Indonesië moest ‘als rechtsopvolger van Nederlands-Indië’ alle financiële verplichtingen over nemen. Nederland eiste 6,5 miljard gulden. Hierbij zaten ook de militaire kosten van de oorlog die Nederland op dat moment tegen Indonesië aan het voeren was. De VN-onderhandelaar vond dat wat te gortig. Nazi collaborateur H.M. Hirschfeld, die namens Nederland de onderhandelingen leidde, heeft toen een vrij willekeurig gekozen bedrag van 2 miljard gulden, als zijnde de kosten van die militaire acties tegen Indonesië, afgetrokken van de Nederlandse eis. Zo is uiteindelijk dat bedrag van 4,5 miljard gulden ‘herstelbetalingen’ in de RTC tot stand gekomen.
H.M. Hirschfeld achtte de al dan niet soevereine status van Indonesië ondergeschikt aan het financiële belang van Nederland bij de kolonie. Zijn inzet was dan ook om voor Nederland zo gunstig mogelijke financiële en economische voorwaarden te verbinden aan de soevereiniteitsoverdracht. Hierin was hij bijzonder succesvol, in 1952 leverde het ‘soevereine’ Indonesië al fl. 1.473 miljoen op, 7,5% van de Nederlandse economie.
Een voorbeeld zijn de instructies die worden meegegeven aan de Nederlandse delegatie bij het Development Assistance Committee (DAC) op 26 juli 1963. Toenmalig minister-president en nazi collaborateur Jan de Quan schrijft 11 juli 1963 aan de ministerraad:
“Het verkrijgen van steun van de Amerikanen, waarop mag worden gehoopt gezien de stellig verklaringen o.a. van de Onderminister van Staat, George Ball, is in het bijzonder van belang voor de erkenning van het beginsel dat voor de uiteindelijke sanering der Indonesische financiën door financiële hulpverlening op langere termijn - waarbij dan ook de wereldbank ware te betrekken - althans de bereidheid tot een gesprek over de schulden en een regeling over vergoeding wegens nationalisatie en confiscatie van privé-eigendommen voor waarden zijn.”
- Uit NA-BZ Code-Archief 55-64, 2.05.118, inv.nr. 9339, deel 1, d.d. 11 juli 1963, p. 2
- NL-HaNA, Ambassade Indonesië 1962-1974, 2.05.188, inv.nr. 267, 10 augustus 1966
- NL-HaNA, Ambassade Indonesië 1962-1974, 2.05.188, inv.nr. 267, 23 juni 1966, p. 1
Alles bij elkaar heeft Indonesië dus tussen 1949 en 1956 fl. 3,86 miljard gulden ‘herstelbetalingen’ aan Nederland betaald, en tussen 1966 en 2003 fl. 689 miljoen, totaal ruim fl. 4,5 miljard dus.
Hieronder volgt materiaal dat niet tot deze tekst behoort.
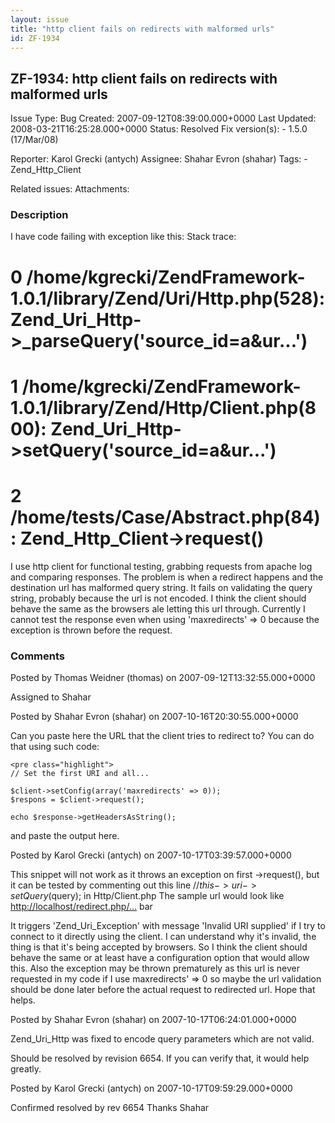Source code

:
 ```yaml
---
layout: issue
title: "http client fails on redirects with malformed urls"
id: ZF-1934
---
```


ZF-1934: http client fails on redirects with malformed urls
-----------------------------------------------------------

 Issue Type: Bug Created: 2007-09-12T08:39:00.000+0000 Last Updated: 2008-03-21T16:25:28.000+0000 Status: Resolved Fix version(s): - 1.5.0 (17/Mar/08)
 
 Reporter:  Karol Grecki (antych)  Assignee:  Shahar Evron (shahar)  Tags: - Zend\_Http\_Client
 
 Related issues: 
 Attachments: 
### Description

I have code failing with exception like this: Stack trace:

0 /home/kgrecki/ZendFramework-1.0.1/library/Zend/Uri/Http.php(528): Zend\_Uri\_Http->\_parseQuery('source\_id=a&ur...')
=======================================================================================================================

1 /home/kgrecki/ZendFramework-1.0.1/library/Zend/Http/Client.php(800): Zend\_Uri\_Http->setQuery('source\_id=a&ur...')
======================================================================================================================

2 /home/tests/Case/Abstract.php(84): Zend\_Http\_Client->request()
==================================================================

I use http client for functional testing, grabbing requests from apache log and comparing responses. The problem is when a redirect happens and the destination url has malformed query string. It fails on validating the query string, probably because the url is not encoded. I think the client should behave the same as the browsers ale letting this url through. Currently I cannot test the response even when using 'maxredirects' => 0 because the exception is thrown before the request.

 

 

### Comments

Posted by Thomas Weidner (thomas) on 2007-09-12T13:32:55.000+0000

Assigned to Shahar

 

 

Posted by Shahar Evron (shahar) on 2007-10-16T20:30:55.000+0000

Can you paste here the URL that the client tries to redirect to? You can do that using such code:

 
    <pre class="highlight">
    // Set the first URI and all...
    
    $client->setConfig(array('maxredirects' => 0));
    $respons = $client->request(); 
    
    echo $response->getHeadersAsString();


and paste the output here.

 

 

Posted by Karol Grecki (antych) on 2007-10-17T03:39:57.000+0000

This snippet will not work as it throws an exception on first ->request(), but it can be tested by commenting out this line //$this->uri->setQuery($query); in Http/Client.php The sample url would look like [http://localhost/redirect.php/…](http://localhost/redirect.php?id=a&url=http://www.localhost/?id=foo) bar

It triggers 'Zend\_Uri\_Exception' with message 'Invalid URI supplied' if I try to connect to it directly using the client. I can understand why it's invalid, the thing is that it's being accepted by browsers. So I think the client should behave the same or at least have a configuration option that would allow this. Also the exception may be thrown prematurely as this url is never requested in my code if I use maxredirects' => 0 so maybe the url validation should be done later before the actual request to redirected url. Hope that helps.

 

 

Posted by Shahar Evron (shahar) on 2007-10-17T06:24:01.000+0000

Zend\_Uri\_Http was fixed to encode query parameters which are not valid.

Should be resolved by revision 6654. If you can verify that, it would help greatly.

 

 

Posted by Karol Grecki (antych) on 2007-10-17T09:59:29.000+0000

Confirmed resolved by rev 6654 Thanks Shahar

 

 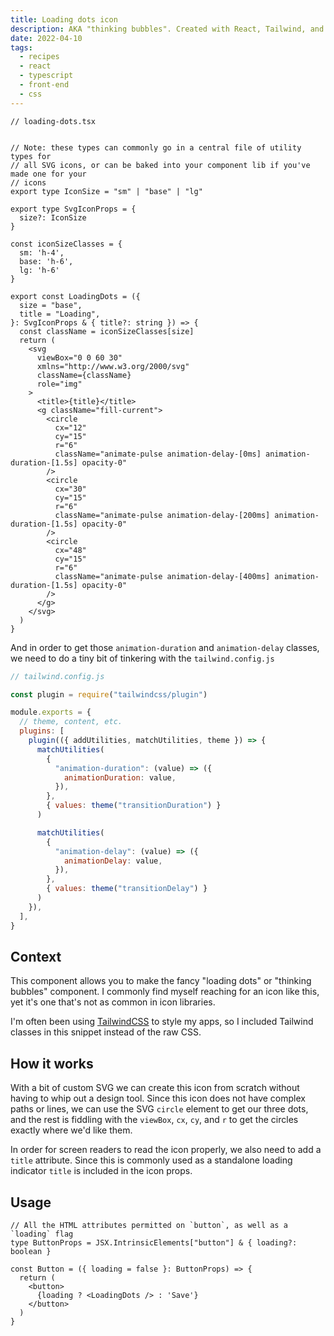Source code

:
 ```yaml
---
title: Loading dots icon
description: AKA "thinking bubbles". Created with React, Tailwind, and TS
date: 2022-04-10
tags:
  - recipes
  - react
  - typescript
  - front-end
  - css
---
```



```tsx
// loading-dots.tsx


// Note: these types can commonly go in a central file of utility types for 
// all SVG icons, or can be baked into your component lib if you've made one for your 
// icons
export type IconSize = "sm" | "base" | "lg"

export type SvgIconProps = {
  size?: IconSize
}

const iconSizeClasses = {
  sm: 'h-4',
  base: 'h-6',
  lg: 'h-6'
}

export const LoadingDots = ({
  size = "base",
  title = "Loading",
}: SvgIconProps & { title?: string }) => {
  const className = iconSizeClasses[size]
  return (
    <svg
      viewBox="0 0 60 30"
      xmlns="http://www.w3.org/2000/svg"
      className={className}
      role="img"
    >
      <title>{title}</title>
      <g className="fill-current">
        <circle
          cx="12"
          cy="15"
          r="6"
          className="animate-pulse animation-delay-[0ms] animation-duration-[1.5s] opacity-0"
        />
        <circle
          cx="30"
          cy="15"
          r="6"
          className="animate-pulse animation-delay-[200ms] animation-duration-[1.5s] opacity-0"
        />
        <circle
          cx="48"
          cy="15"
          r="6"
          className="animate-pulse animation-delay-[400ms] animation-duration-[1.5s] opacity-0"
        />
      </g>
    </svg>
  )
}

```

And in order to get those `animation-duration` and `animation-delay` classes, we need to do a tiny bit of tinkering with the `tailwind.config.js`

```js
// tailwind.config.js

const plugin = require("tailwindcss/plugin")

module.exports = {
  // theme, content, etc.
  plugins: [
    plugin(({ addUtilities, matchUtilities, theme }) => {
      matchUtilities(
        {
          "animation-duration": (value) => ({
            animationDuration: value,
          }),
        },
        { values: theme("transitionDuration") }
      )

      matchUtilities(
        {
          "animation-delay": (value) => ({
            animationDelay: value,
          }),
        },
        { values: theme("transitionDelay") }
      )
    }),
  ],
}

``` 

## Context

This component allows you to make the fancy "loading dots" or "thinking bubbles" component. I commonly find myself reaching for an icon like this, yet it's one that's not as common in icon libraries.

I'm often been using [TailwindCSS](https://tailwindcss.com/) to style my apps, so I included Tailwind classes in this snippet instead of the raw CSS.

## How it works

With a bit of custom SVG we can create this icon from scratch without having to whip out a design tool. Since this icon does not have complex paths or lines, we can use the SVG `circle` element to get our three dots, and the rest is fiddling with the `viewBox`, `cx`, `cy`, and `r` to get the circles exactly where we'd like them.

In order for screen readers to read the icon properly, we also need to add a `title` attribute. Since this is commonly used as a standalone loading indicator `title` is included in the icon props.

## Usage

```tsx
// All the HTML attributes permitted on `button`, as well as a `loading` flag
type ButtonProps = JSX.IntrinsicElements["button"] & { loading?: boolean }

const Button = ({ loading = false }: ButtonProps) => {
  return (
    <button>
      {loading ? <LoadingDots /> : 'Save'}
    </button>
  )
}
```
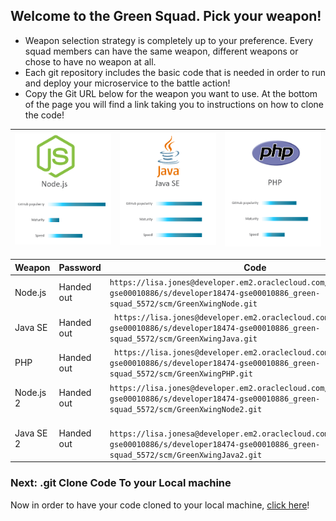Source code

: ## Welcome to the Green Squad. Pick your weapon! ##

+ Weapon selection strategy is completely up to your preference. Every squad members can have the same weapon, different weapons or chose to have no weapon at all.
+ Each git repository includes the basic code that is needed in order to run and deploy your microservice to the battle action!
+ Copy the Git URL below for the weapon you want to use. At the bottom of the page you will find a link taking you to instructions on how to clone the code!

| ![Red Squad](nodejs.png)  | ![Blue Squad](javase.png) | ![Black Squad](php.png) |
|:---:|:---:|:---:|

| Weapon        | Password     | Code  |
| ------------- |-------------| -----|
| Node.js      | Handed out | ``` https://lisa.jones@developer.em2.oraclecloud.com/developer18474-gse00010886/s/developer18474-gse00010886_green-squad_5572/scm/GreenXwingNode.git ``` |
| Java SE      | Handed out      |   ```  https://lisa.jones@developer.em2.oraclecloud.com/developer18474-gse00010886/s/developer18474-gse00010886_green-squad_5572/scm/GreenXwingJava.git ``` |
| PHP | Handed out      |  ```  https://lisa.jones@developer.em2.oraclecloud.com/developer18474-gse00010886/s/developer18474-gse00010886_green-squad_5572/scm/GreenXwingPHP.git ``` |
| Node.js 2     | Handed out | ``` https://lisa.jones@developer.em2.oraclecloud.com/developer18474-gse00010886/s/developer18474-gse00010886_green-squad_5572/scm/GreenXwingNode2.git ``` |
| Java SE 2     | Handed out      |   ```  https://lisa.jonesa@developer.em2.oraclecloud.com/developer18474-gse00010886/s/developer18474-gse00010886_green-squad_5572/scm/GreenXwingJava2.git ``` |

### Next: .git Clone Code To your Local machine ###

Now in order to have your code cloned to your local machine, [click here](../clonecode.md)!
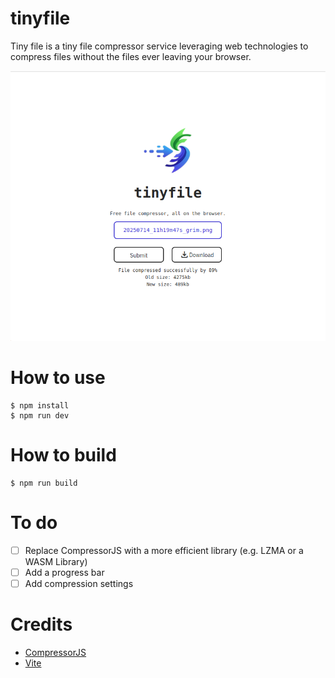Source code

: # tinyfile

Tiny file is a tiny file compressor service leveraging web technologies to compress files without the files ever leaving
your browser.

<img src="public/screenshot.png" alt="MarineGEO circle logo" style="width: 720px;"/>

# How to use

```shell
$ npm install
$ npm run dev
```

# How to build

```shell
$ npm run build
```

# To do

- [ ] Replace CompressorJS with a more efficient library (e.g. LZMA or a WASM Library)
- [ ] Add a progress bar
- [ ] Add compression settings

# Credits

- [CompressorJS](https://www.npmjs.com/package/compressorjs)
- [Vite](https://vite.dev/)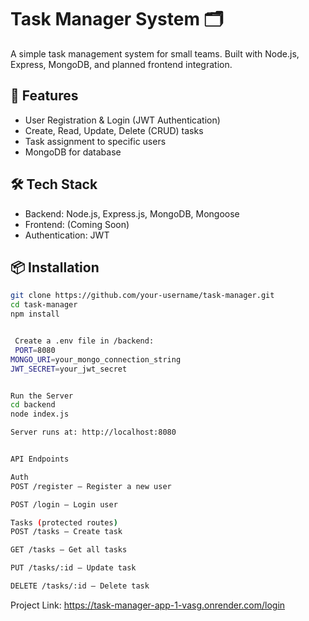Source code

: # Task Manager System 🗂️

A simple task management system for small teams. Built with Node.js, Express, MongoDB, and planned frontend integration.

## 🔧 Features

- User Registration & Login (JWT Authentication)
- Create, Read, Update, Delete (CRUD) tasks
- Task assignment to specific users
- MongoDB for database

## 🛠️ Tech Stack

- Backend: Node.js, Express.js, MongoDB, Mongoose
- Frontend: (Coming Soon)
- Authentication: JWT

## 📦 Installation

```bash
git clone https://github.com/your-username/task-manager.git
cd task-manager
npm install


 Create a .env file in /backend:
 PORT=8080
MONGO_URI=your_mongo_connection_string
JWT_SECRET=your_jwt_secret


Run the Server
cd backend
node index.js

Server runs at: http://localhost:8080


API Endpoints

Auth
POST /register – Register a new user

POST /login – Login user

Tasks (protected routes)
POST /tasks – Create task

GET /tasks – Get all tasks

PUT /tasks/:id – Update task

DELETE /tasks/:id – Delete task
```
Project Link: https://task-manager-app-1-vasg.onrender.com/login
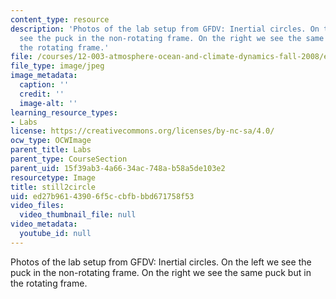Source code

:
 ```yaml
---
content_type: resource
description: 'Photos of the lab setup from GFDV: Inertial circles. On the left we
  see the puck in the non-rotating frame. On the right we see the same puck but in
  the rotating frame.'
file: /courses/12-003-atmosphere-ocean-and-climate-dynamics-fall-2008/ed27b96143906f5ccbfbbbd671758f53_still2circle.jpg
file_type: image/jpeg
image_metadata:
  caption: ''
  credit: ''
  image-alt: ''
learning_resource_types:
- Labs
license: https://creativecommons.org/licenses/by-nc-sa/4.0/
ocw_type: OCWImage
parent_title: Labs
parent_type: CourseSection
parent_uid: 15f39ab3-4a66-34ac-748a-b58a5de103e2
resourcetype: Image
title: still2circle
uid: ed27b961-4390-6f5c-cbfb-bbd671758f53
video_files:
  video_thumbnail_file: null
video_metadata:
  youtube_id: null
---
```

Photos of the lab setup from GFDV: Inertial circles. On the left we see the puck in the non-rotating frame. On the right we see the same puck but in the rotating frame.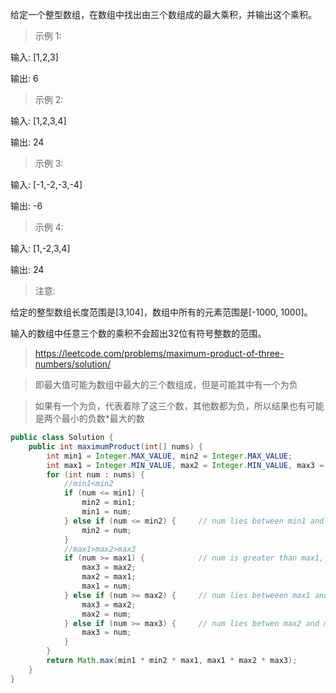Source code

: 给定一个整型数组，在数组中找出由三个数组成的最大乘积，并输出这个乘积。

>示例 1:

输入: [1,2,3]

输出: 6

>示例 2:

输入: [1,2,3,4]

输出: 24

>示例 3:

输入: [-1,-2,-3,-4]

输出: -6

>示例 4:

输入: [1,-2,3,4]

输出: 24

>注意:

给定的整型数组长度范围是[3,104]，数组中所有的元素范围是[-1000, 1000]。

输入的数组中任意三个数的乘积不会超出32位有符号整数的范围。

>https://leetcode.com/problems/maximum-product-of-three-numbers/solution/

>即最大值可能为数组中最大的三个数组成，但是可能其中有一个为负

>如果有一个为负，代表着除了这三个数，其他数都为负，所以结果也有可能是两个最小的负数*最大的数
```java
public class Solution {
    public int maximumProduct(int[] nums) {
        int min1 = Integer.MAX_VALUE, min2 = Integer.MAX_VALUE;
        int max1 = Integer.MIN_VALUE, max2 = Integer.MIN_VALUE, max3 = Integer.MIN_VALUE;
        for (int num : nums) {
            //min1<min2
            if (num <= min1) {
                min2 = min1;
                min1 = num;
            } else if (num <= min2) {     // num lies between min1 and min2
                min2 = num;
            }
            //max1>max2>max3
            if (num >= max1) {            // num is greater than max1, max2 and max3
                max3 = max2;
                max2 = max1;
                max1 = num;
            } else if (num >= max2) {     // num lies betweeen max1 and max2
                max3 = max2;
                max2 = num;
            } else if (num >= max3) {     // num lies betwen max2 and max3
                max3 = num;
            }
        }
        return Math.max(min1 * min2 * max1, max1 * max2 * max3);
    }
}
```
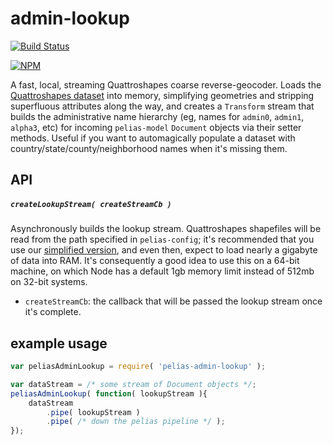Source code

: # admin-lookup
[![Build Status](https://travis-ci.org/pelias/admin-lookup.svg?branch=master)](https://travis-ci.org/pelias/admin-lookup)

[![NPM](https://nodei.co/npm/pelias-admin-lookup.png)](https://nodei.co/npm/pelias-admin-lookup/)

A fast, local, streaming Quattroshapes coarse reverse-geocoder. Loads the [Quattroshapes
dataset](http://quattroshapes.com/) into memory, simplifying geometries and stripping superfluous attributes along the
way, and creates a `Transform` stream that builds the administrative name hierarchy (eg, names for `admin0`, `admin1`,
`alpha3`, etc) for incoming `pelias-model` `Document` objects via their setter methods. Useful if you want to
automagically populate a dataset with country/state/county/neighborhood names when it's missing them.

## API
##### `createLookupStream( createStreamCb )`
Asynchronously builds the lookup stream. Quattroshapes shapefiles will be read from the path specified in
`pelias-config`; it's recommended that you use our [simplified
version](http://data.mapzen.com/quattroshapes/quattroshapes-simplified.tar.gz), and even then, expect to load nearly a
gigabyte of data into RAM. It's consequently a good idea to use this on a 64-bit machine, on which Node has a default
1gb memory limit instead of 512mb on 32-bit systems.

* `createStreamCb`: the callback that will be passed the lookup stream once it's complete.

## example usage

```javascript
var peliasAdminLookup = require( 'pelias-admin-lookup' );

var dataStream = /* some stream of Document objects */;
peliasAdminLookup( function( lookupStream ){
	dataStream
		.pipe( lookupStream )
		.pipe( /* down the pelias pipeline */ );
});
```
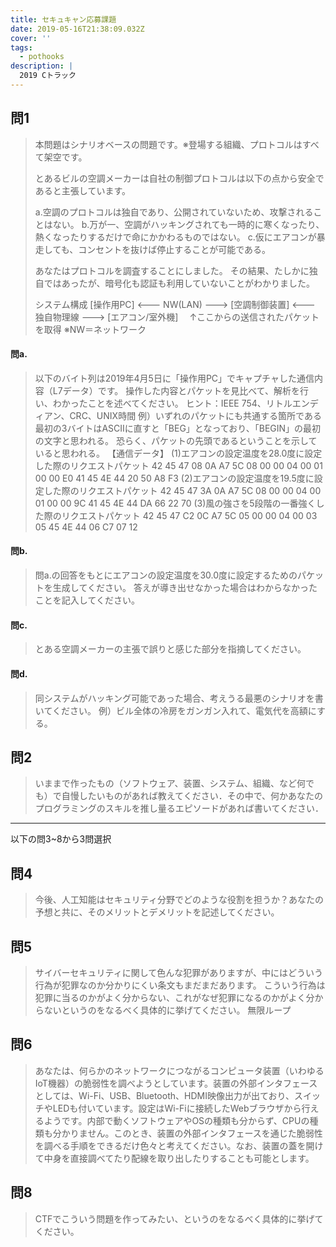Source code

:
 ```yaml
---
title: セキュキャン応募課題
date: 2019-05-16T21:38:09.032Z
cover: ''
tags:
  - pothooks
description: |
  2019 Cトラック
---
```

## 問1

> 本問題はシナリオベースの問題です。※登場する組織、プロトコルはすべて架空です。
>
> とあるビルの空調メーカーは自社の制御プロトコルは以下の点から安全であると主張しています。
>
> a.空調のプロトコルは独自であり、公開されていないため、攻撃されることはない。
> b.万が一、空調がハッキングされても一時的に寒くなったり、熱くなったりするだけで命にかかわるものではない。
> c.仮にエアコンが暴走しても、コンセントを抜けば停止することが可能である。
>
> あなたはプロトコルを調査することにしました。
> その結果、たしかに独自ではあったが、暗号化も認証も利用していないことがわかりました。
>
> システム構成
> \[操作用PC] <--- NW(LAN) ---> \[空調制御装置] <--- 独自物理線 ---> \[エアコン/室外機]
> 　↑ここからの送信されたパケットを取得
> ※NW＝ネットワーク

#### 問a.
> 以下のバイト列は2019年4月5日に「操作用PC」でキャプチャした通信内容（L7データ）です。
> 操作した内容とパケットを見比べて、解析を行い、わかったことを述べてください。
> ヒント：IEEE 754、リトルエンディアン、CRC、UNIX時間
> 例）いずれのパケットにも共通する箇所である最初の3バイトはASCIIに直すと「BEG」となっており、「BEGIN」の最初の文字と思われる。
> 恐らく、パケットの先頭であるということを示していると思われる。
> 【通信データ】
> (1)エアコンの設定温度を28.0度に設定した際のリクエストパケット
> 42 45 47 08 0A A7 5C 08 00 00 04 00 01 00 00 E0 41 45 4E 44 20 50 A8 F3
> (2)エアコンの設定温度を19.5度に設定した際のリクエストパケット
> 42 45 47 3A 0A A7 5C 08 00 00 04 00 01 00 00 9C 41 45 4E 44 DA 66 22 70
> (3)風の強さを5段階の一番強くした際のリクエストパケット
> 42 45 47 C2 0C A7 5C 05 00 00 04 00 03 05 45 4E 44 06 C7 07 12

#### 問b.
> 問a.の回答をもとにエアコンの設定温度を30.0度に設定するためのパケットを生成してください。
> 答えが導き出せなかった場合はわからなかったことを記入してください。

#### 問c.
> とある空調メーカーの主張で誤りと感じた部分を指摘してください。

#### 問d.
> 同システムがハッキング可能であった場合、考えうる最悪のシナリオを書いてください。
> 例）ビル全体の冷房をガンガン入れて、電気代を高額にする。

## 問2

> いままで作ったもの（ソフトウェア、装置、システム、組織、など何でも）で自慢したいものがあれば教えてください．その中で、何かあなたのプログラミングのスキルを推し量るエピソードがあれば書いてください．



- - -

以下の問3~8から3問選択

## 問4
> 今後、人工知能はセキュリティ分野でどのような役割を担うか？あなたの予想と共に、そのメリットとデメリットを記述してください。

## 問5
> サイバーセキュリティに関して色んな犯罪がありますが、中にはどういう行為が犯罪なのか分かりにくい条文もまだまだあります。
> こういう行為は犯罪に当るのかがよく分からない、これがなぜ犯罪になるのかがよく分からないというのをなるべく具体的に挙げてください。
無限ループ

## 問6
> あなたは、何らかのネットワークにつながるコンピュータ装置（いわゆるIoT機器）の脆弱性を調べようとしています。装置の外部インタフェースとしては、Wi-Fi、USB、Bluetooth、HDMI映像出力が出ており、スイッチやLEDも付いています。設定はWi-Fiに接続したWebブラウザから行えるようです。内部で動くソフトウェアやOSの種類も分からず、CPUの種類も分かりません。このとき、装置の外部インタフェースを通じた脆弱性を調べる手順をできるだけ色々と考えてください。なお、装置の蓋を開けて中身を直接調べてたり配線を取り出したりすることも可能とします。


## 問8
> CTFでこういう問題を作ってみたい、というのをなるべく具体的に挙げてください。
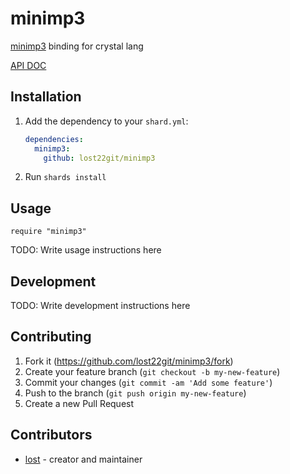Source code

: # minimp3

[minimp3](https://github.com/lieff/minimp3) binding for crystal lang

[API DOC](https://lost22git.github.io/minimp3.cr)

## Installation

1. Add the dependency to your `shard.yml`:

   ```yaml
   dependencies:
     minimp3:
       github: lost22git/minimp3
   ```

2. Run `shards install`

## Usage

```crystal
require "minimp3"
```

TODO: Write usage instructions here

## Development

TODO: Write development instructions here

## Contributing

1. Fork it (<https://github.com/lost22git/minimp3/fork>)
2. Create your feature branch (`git checkout -b my-new-feature`)
3. Commit your changes (`git commit -am 'Add some feature'`)
4. Push to the branch (`git push origin my-new-feature`)
5. Create a new Pull Request

## Contributors

- [lost](https://github.com/lost22git) - creator and maintainer
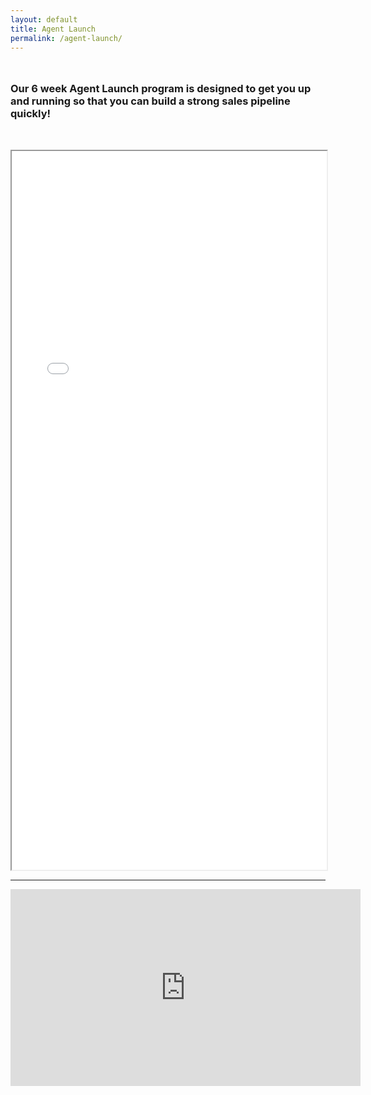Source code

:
 ```yaml
---
layout: default
title: Agent Launch
permalink: /agent-launch/
---
```

<h3 style="margin:3rem 0;">Our 6 week Agent Launch program is designed to get you up and running so that you can build a strong sales pipeline quickly!</h3>
<iframe src="/uploads/agent-launch.pdf" width="100%" height="1150px"></iframe>
<hr>
<iframe width="560" height="315" src="https://www.youtube.com/embed/r3tc4oh4K40" frameborder="0" allow="accelerometer; autoplay; encrypted-media; gyroscope; picture-in-picture" allowfullscreen></iframe>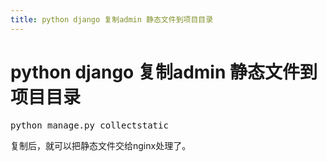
 ```yaml
---
title: python django 复制admin 静态文件到项目目录
---
```


# python django 复制admin 静态文件到项目目录

<pre class="brush:bash;toolbar:false">python&nbsp;manage.py&nbsp;collectstatic</pre><p>复制后，就可以把静态文件交给nginx处理了。<br/></p><p><br/></p>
Na inflatie is dat in hedendaagse euro’s ongeveer € 21 miljard. Dit is nog zonder de oneigenlijke voordelen die Nederland haalde uit andere afspraken na de soevereiniteitsoverdracht, zoals de Finec. Anne-Lot Hoek en Ewout van der Klei becijferde het total op minimal € 103 miljard in hun onderzoek over dit onderwerp.
Opvallend is de toezegging van Frank van Vree, toenmalig directeur van het NOID, tijdens de eerste (en naar later is gebleken laatste) publieke tussenpresentatie van het onderzoeksprogramma ‘Onafhankelijkheid, dekolonisatie, geweld en oorlog in Indonesië, 1945-1950’ op 13 september 2018 in Pakhuis de Zwijger. Aan het einde stellen we vanuit het publiek de vraag hoe het onderzoeksteam denkt de dekolonisatie te onderzoeken, zonder daarbij de financiële kant te bekijken. Een kolonie is immers in de eerste plaats een op financieel gewin gerichte onderneming. Frank van Vree zegt daarop; “Daar gaan we het volgend jaar over hebben.” https://youtu.be/qspj4SMQyQI?t=7810
Nog opvallender is dat we één van de documenten die hier besproken wordt, die waaruit blijkt dat Indonesië tot 1956 al 3,86 miljard betaald heeft, al op 31 januari 2019 aan dit onderzoeksteam hebben overhandigd. https://www.youtube.com/watch?v=yyu1rk20afQ Het onderzoeksteam van NIOD, KITLV en NIMH hebben desondanks niets gedaan met deze informatie, alleen Anne-Lot Hoek, die toen nog onderdeel was van dat onderzoeksteam, heeft er over gepubliceerd.